### TASK DETAILS
Lines holding the word "Pandas" are the ones to copy from the data below.

─── MATERIAL SHOWN

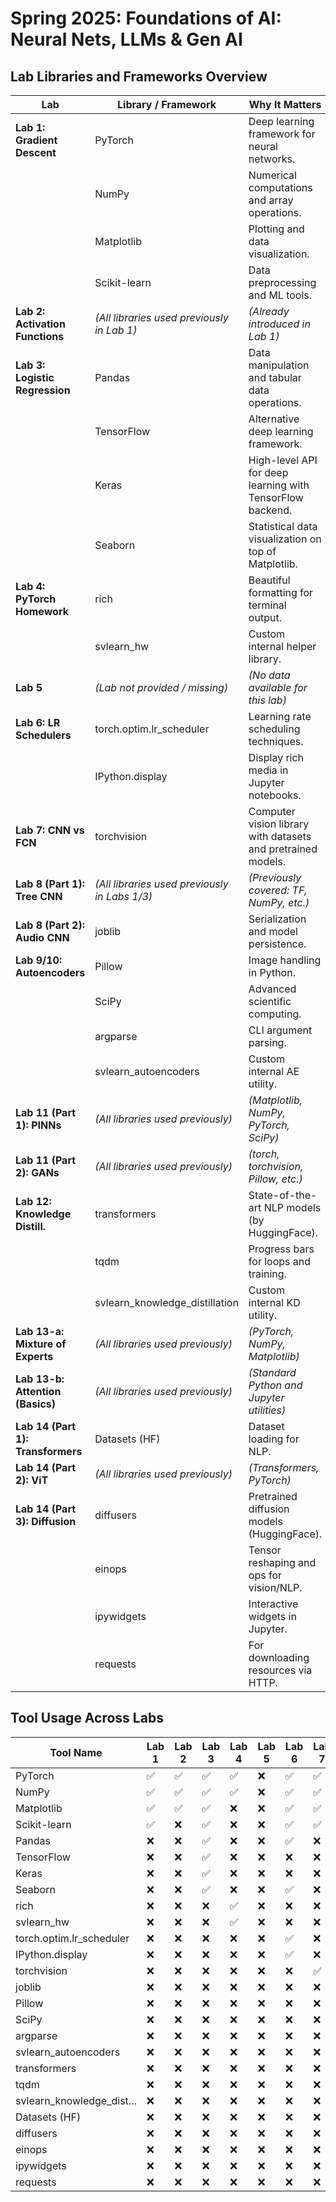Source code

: # Spring 2025: Foundations of AI: Neural Nets, LLMs & Gen AI

## Lab Libraries and Frameworks Overview

| Lab | Library / Framework | Why It Matters | Official GitHub Link |
|-----|---------------------|----------------|---------------------|
| **Lab 1: Gradient Descent** | PyTorch | Deep learning framework for neural networks. | https://github.com/pytorch/pytorch |
| | NumPy | Numerical computations and array operations. | https://github.com/numpy/numpy |
| | Matplotlib | Plotting and data visualization. | https://github.com/matplotlib/matplotlib |
| | Scikit-learn | Data preprocessing and ML tools. | https://github.com/scikit-learn/scikit-learn |
| **Lab 2: Activation Functions** | *(All libraries used previously in Lab 1)* | *(Already introduced in Lab 1)* | *(Refer to Lab 1 entries)* |
| **Lab 3: Logistic Regression** | Pandas | Data manipulation and tabular data operations. | https://github.com/pandas-dev/pandas |
| | TensorFlow | Alternative deep learning framework. | https://github.com/tensorflow/tensorflow |
| | Keras | High-level API for deep learning with TensorFlow backend. | https://github.com/keras-team/keras |
| | Seaborn | Statistical data visualization on top of Matplotlib. | https://github.com/mwaskom/seaborn |
| **Lab 4: PyTorch Homework** | rich | Beautiful formatting for terminal output. | https://github.com/Textualize/rich |
| | svlearn_hw | Custom internal helper library. | *(Not publicly available)* |
| **Lab 5** | *(Lab not provided / missing)* | *(No data available for this lab)* | *(N/A)* |
| **Lab 6: LR Schedulers** | torch.optim.lr_scheduler | Learning rate scheduling techniques. | https://github.com/pytorch/pytorch |
| | IPython.display | Display rich media in Jupyter notebooks. | https://github.com/ipython/ipython |
| **Lab 7: CNN vs FCN** | torchvision | Computer vision library with datasets and pretrained models. | https://github.com/pytorch/vision |
| **Lab 8 (Part 1): Tree CNN** | *(All libraries used previously in Labs 1/3)* | *(Previously covered: TF, NumPy, etc.)* | *(Refer to earlier labs)* |
| **Lab 8 (Part 2): Audio CNN** | joblib | Serialization and model persistence. | https://github.com/joblib/joblib |
| **Lab 9/10: Autoencoders** | Pillow | Image handling in Python. | https://github.com/python-pillow/Pillow |
| | SciPy | Advanced scientific computing. | https://github.com/scipy/scipy |
| | argparse | CLI argument parsing. | https://github.com/python/cpython/tree/main/Lib/argparse |
| | svlearn_autoencoders | Custom internal AE utility. | *(Not publicly available)* |
| **Lab 11 (Part 1): PINNs** | *(All libraries used previously)* | *(Matplotlib, NumPy, PyTorch, SciPy)* | *(See Lab 1 & 9)* |
| **Lab 11 (Part 2): GANs** | *(All libraries used previously)* | *(torch, torchvision, Pillow, etc.)* | *(See Lab 1, 7, 9)* |
| **Lab 12: Knowledge Distill.** | transformers | State-of-the-art NLP models (by HuggingFace). | https://github.com/huggingface/transformers |
| | tqdm | Progress bars for loops and training. | https://github.com/tqdm/tqdm |
| | svlearn_knowledge_distillation | Custom internal KD utility. | *(Not publicly available)* |
| **Lab 13-a: Mixture of Experts** | *(All libraries used previously)* | *(PyTorch, NumPy, Matplotlib)* | *(See Lab 1, 3)* |
| **Lab 13-b: Attention (Basics)** | *(All libraries used previously)* | *(Standard Python and Jupyter utilities)* | *(See prior entries)* |
| **Lab 14 (Part 1): Transformers** | Datasets (HF) | Dataset loading for NLP. | https://github.com/huggingface/datasets |
| **Lab 14 (Part 2): ViT** | *(All libraries used previously)* | *(Transformers, PyTorch)* | *(See Lab 12 & 14.1)* |
| **Lab 14 (Part 3): Diffusion** | diffusers | Pretrained diffusion models (HuggingFace). | https://github.com/huggingface/diffusers |
| | einops | Tensor reshaping and ops for vision/NLP. | https://github.com/arogozhnikov/einops |
| | ipywidgets | Interactive widgets in Jupyter. | https://github.com/jupyter-widgets/ipywidgets |
| | requests | For downloading resources via HTTP. | https://github.com/psf/requests |

## Tool Usage Across Labs

| Tool Name | Lab 1 | Lab 2 | Lab 3 | Lab 4 | Lab 5 | Lab 6 | Lab 7 | Lab 8.1 | Lab 8.2 | Lab 9/10 | Lab 11 | Lab 12 | Lab 13 | Lab 14 |
|-----------|-------|-------|-------|-------|-------|-------|-------|---------|---------|----------|--------|--------|--------|--------|
| PyTorch | ✅ | ✅ | ✅ | ✅ | ❌ | ✅ | ✅ | ❌ | ✅ | ✅ | ✅ | ✅ | ✅ | ✅ |
| NumPy | ✅ | ✅ | ✅ | ✅ | ❌ | ✅ | ✅ | ✅ | ✅ | ✅ | ✅ | ✅ | ✅ | ✅ |
| Matplotlib | ✅ | ✅ | ✅ | ❌ | ❌ | ✅ | ✅ | ✅ | ✅ | ✅ | ✅ | ✅ | ✅ | ✅ |
| Scikit-learn | ✅ | ❌ | ✅ | ❌ | ❌ | ✅ | ✅ | ✅ | ✅ | ✅ | ❌ | ✅ | ❌ | ✅ |
| Pandas | ❌ | ❌ | ✅ | ❌ | ❌ | ✅ | ❌ | ❌ | ❌ | ✅ | ✅ | ❌ | ❌ | ✅ |
| TensorFlow | ❌ | ❌ | ✅ | ❌ | ❌ | ❌ | ❌ | ✅ | ❌ | ❌ | ❌ | ❌ | ❌ | ✅ |
| Keras | ❌ | ❌ | ✅ | ❌ | ❌ | ❌ | ❌ | ❌ | ❌ | ❌ | ❌ | ❌ | ❌ | ❌ |
| Seaborn | ❌ | ❌ | ✅ | ❌ | ❌ | ✅ | ❌ | ❌ | ❌ | ✅ | ❌ | ❌ | ❌ | ✅ |
| rich | ❌ | ❌ | ❌ | ✅ | ❌ | ❌ | ❌ | ❌ | ❌ | ❌ | ❌ | ❌ | ❌ | ❌ |
| svlearn_hw | ❌ | ❌ | ❌ | ✅ | ❌ | ❌ | ❌ | ❌ | ❌ | ❌ | ❌ | ❌ | ❌ | ❌ |
| torch.optim.lr_scheduler | ❌ | ❌ | ❌ | ❌ | ❌ | ✅ | ❌ | ❌ | ❌ | ❌ | ❌ | ❌ | ❌ | ❌ |
| IPython.display | ❌ | ❌ | ❌ | ❌ | ❌ | ✅ | ❌ | ✅ | ✅ | ✅ | ✅ | ✅ | ❌ | ✅ |
| torchvision | ❌ | ❌ | ❌ | ❌ | ❌ | ❌ | ✅ | ❌ | ✅ | ✅ | ✅ | ❌ | ❌ | ✅ |
| joblib | ❌ | ❌ | ❌ | ❌ | ❌ | ❌ | ❌ | ❌ | ✅ | ❌ | ❌ | ❌ | ❌ | ❌ |
| Pillow | ❌ | ❌ | ❌ | ❌ | ❌ | ❌ | ❌ | ❌ | ✅ | ✅ | ✅ | ❌ | ❌ | ✅ |
| SciPy | ❌ | ❌ | ❌ | ❌ | ❌ | ❌ | ❌ | ❌ | ❌ | ✅ | ✅ | ❌ | ❌ | ❌ |
| argparse | ❌ | ❌ | ❌ | ❌ | ❌ | ❌ | ❌ | ❌ | ❌ | ✅ | ❌ | ❌ | ❌ | ❌ |
| svlearn_autoencoders | ❌ | ❌ | ❌ | ❌ | ❌ | ❌ | ❌ | ❌ | ❌ | ✅ | ❌ | ❌ | ❌ | ❌ |
| transformers | ❌ | ❌ | ❌ | ❌ | ❌ | ❌ | ❌ | ❌ | ❌ | ❌ | ❌ | ✅ | ❌ | ✅ |
| tqdm | ❌ | ❌ | ❌ | ❌ | ❌ | ❌ | ❌ | ❌ | ❌ | ❌ | ❌ | ✅ | ❌ | ✅ |
| svlearn_knowledge_dist... | ❌ | ❌ | ❌ | ❌ | ❌ | ❌ | ❌ | ❌ | ❌ | ❌ | ❌ | ✅ | ❌ | ❌ |
| Datasets (HF) | ❌ | ❌ | ❌ | ❌ | ❌ | ❌ | ❌ | ❌ | ❌ | ❌ | ❌ | ❌ | ❌ | ✅ |
| diffusers | ❌ | ❌ | ❌ | ❌ | ❌ | ❌ | ❌ | ❌ | ❌ | ❌ | ❌ | ❌ | ❌ | ✅ |
| einops | ❌ | ❌ | ❌ | ❌ | ❌ | ❌ | ❌ | ❌ | ❌ | ❌ | ❌ | ❌ | ❌ | ✅ |
| ipywidgets | ❌ | ❌ | ❌ | ❌ | ❌ | ❌ | ❌ | ❌ | ❌ | ❌ | ❌ | ❌ | ❌ | ✅ |
| requests | ❌ | ❌ | ❌ | ❌ | ❌ | ❌ | ❌ | ❌ | ❌ | ❌ | ❌ | ❌ | ❌ | ✅ |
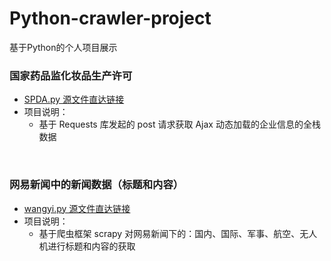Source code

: # Python-crawler-project

基于Python的个人项目展示<br>

###  国家药品监化妆品生产许可
- [SPDA.py 源文件直达链接](https://github.com/AsuraNaraka/Python-crawler-project/blob/672a888015a652813d0ae202d3cc25f4258842dc/%E5%9B%BD%E5%AE%B6%E8%8D%AF%E5%93%81%E7%9B%91%E5%8C%96%E5%A6%86%E5%93%81%E7%94%9F%E4%BA%A7%E8%AE%B8%E5%8F%AF/SPDA.py)
- 项目说明：
  - 基于 Requests 库发起的 post 请求获取 Ajax 动态加载的企业信息的全栈数据
<br>

###  网易新闻中的新闻数据（标题和内容）
- [wangyi.py 源文件直达链接](https://github.com/AsuraNaraka/Python-crawler-project/blob/c7ef963df95f1a14f9cdb8c56305dacbd0568bb9/wangyiPro/wangyiPro/spiders/wangyi.py)
- 项目说明：
  - 基于爬虫框架 scrapy 对网易新闻下的：国内、国际、军事、航空、无人机进行标题和内容的获取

──────

### SOLUTION FOR THIS PROBLEM
| **Lab 3: Logistic Regression** | Pandas | Data manipulation and tabular data operations. | https://github.com/pandas-dev/pandas |
| Pandas | ❌ | ❌ | ✅ | ❌ | ❌ | ✅ | ❌ | ❌ | ❌ | ✅ | ✅ | ❌ | ❌ | ✅ |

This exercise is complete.